For me, it goes back to the underlying logic of the universe. I think everything is about relationships. That’s the deep logic of my tradition, that we are made by a creator who values relationship before anything else. Human beings are made for relationship — we are made by each other. We are made for each other.

Therefore, the way we flourish is in relationship with others. But obviously, that doesn’t go that well very often. There’s fracture everywhere we look. There’s disconnection and withdrawal and worse. And for me, that’s what sin is — withdrawing and disconnecting from these relationships that we’re made for.

In the book, you argue that there’s freedom in admitting that we are not as great as we think we are, and it opens a door to make amends. Is that right?

It feels more psychologically livable to me to have this framework of sin and forgiveness.
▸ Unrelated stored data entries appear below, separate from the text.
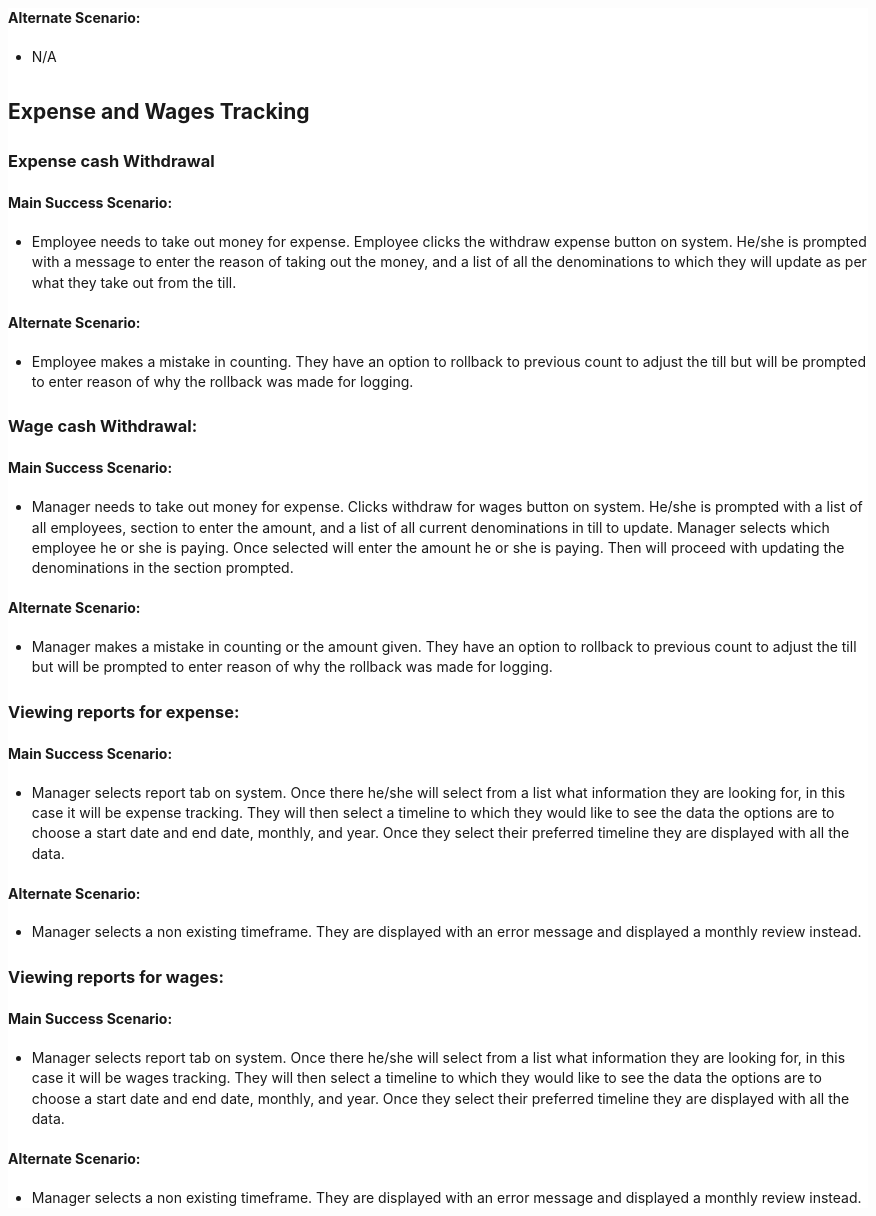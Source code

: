 #### Alternate Scenario:
* N/A

## Expense and Wages Tracking

### Expense cash Withdrawal
#### Main Success Scenario:
* Employee needs to take out money for expense. Employee clicks the withdraw expense button on system. He/she is prompted with a message to enter the reason of taking out the money, and a list of all the denominations to which they will update as per what they take out from the till. 

#### Alternate Scenario:
* Employee makes a mistake in counting. They have an option to rollback to previous count to adjust the till but will be prompted to enter reason of why the rollback was made for logging.

### Wage cash Withdrawal:
#### Main Success Scenario:
* Manager needs to take out money for expense. Clicks withdraw for wages button on system. He/she is prompted with a list of all employees, section to enter the amount, and a list of all current denominations in till to update. Manager selects which employee he or she is paying. Once selected will enter the amount he or she is paying. Then will proceed with updating the denominations in the section prompted.

#### Alternate Scenario:
* Manager makes a mistake in counting or the amount given. They have an option to rollback to previous count to adjust the till but will be prompted to enter reason of why the rollback was made for logging.

### Viewing reports for expense:
#### Main Success Scenario:
* Manager selects report tab on system. Once there he/she will select from a list what information they are looking for, in this case it will be expense tracking. They will then select a timeline to which they would like to see the data the options are to choose a start date and end date, monthly, and year. Once they select their preferred timeline they are displayed with all the data.

#### Alternate Scenario:
* Manager selects a non existing timeframe. They are displayed with an error message and displayed a monthly review instead.  

### Viewing reports for wages:
#### Main Success Scenario:
* Manager selects report tab on system. Once there he/she will select from a list what information they are looking for, in this case it will be wages tracking. They will then select a timeline to which they would like to see the data the options are to choose a start date and end date, monthly, and year. Once they select their preferred timeline they are displayed with all the data.

#### Alternate Scenario:
* Manager selects a non existing timeframe. They are displayed with an error message and displayed a monthly review instead.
We need to keep them coupled together — a lot of damage has been done when they get removed from each other. When you have no accountability, no sense of justice, and you just focus on forgiveness or the grace or mercy end of things — that there’s risk to that. There are also huge risks if we just focus on judgment, imposing sin on ourselves and each other.

But if you can say, I have disconnected, I have withdrawn, I have broken relationships, but I am in a story which means that doesn’t have to be the end of things, then there is a way forward. And that way forward is through reconciliation and repair and forgiveness. 



Tell me a bit about the sin of sloth. In the book, you relate it to your cellphone addiction and define it not as being lazy, but being distracted.

I thought sloth is just like, lying around watching Netflix. But the Latin word acedia, which is usually translated as sloth, is much richer than that. It’s this sense of spiritual apathy, of failing to attend to what’s important and wasting your life. That was a real dagger in my heart.

When I’m just passively consuming content created by global corporations, am I actually rejoicing or resting? Probably not. What I am doing is just numbing and collapsing and distracting myself from my real life.

One point of the book seems to be that we all play a part in creating the world around us, which is especially clear when you talk about greed. We sometimes think of greed as someone else’s problem and not our own.

My tradition has this very painful claim that the love of money is the root of all evil. I used to think it was a moralizing buzzkill. It was dour and Puritan and restrictive and hair-shirty. And maybe it’s all those things. But maybe it’s the medicine that we need. Maybe when the tradition claims things don’t make us happy, it knows what it is talking about.

You sometimes sound exasperated at your inability to live up to the ideals of your faith. You essentially say, “I’m going to stop writing about this because it’s making me depressed.” There’s a way to be a better person, but it’s going to be hard.

What I’m trying to argue is that we were made for relationships — and that when we try and live in ways that align with that, we will actually become more fully human, more fully alive. We grow up our souls. But the process of doing that requires letting go of a lot of these temptations towards self-protection, accumulation, tribalism, numbing — you know, treating other people like objects in our sex life, resisting community, all these temptations. This quite rigorous and demanding spiritual path is the only one that I have found that makes me feel fully human.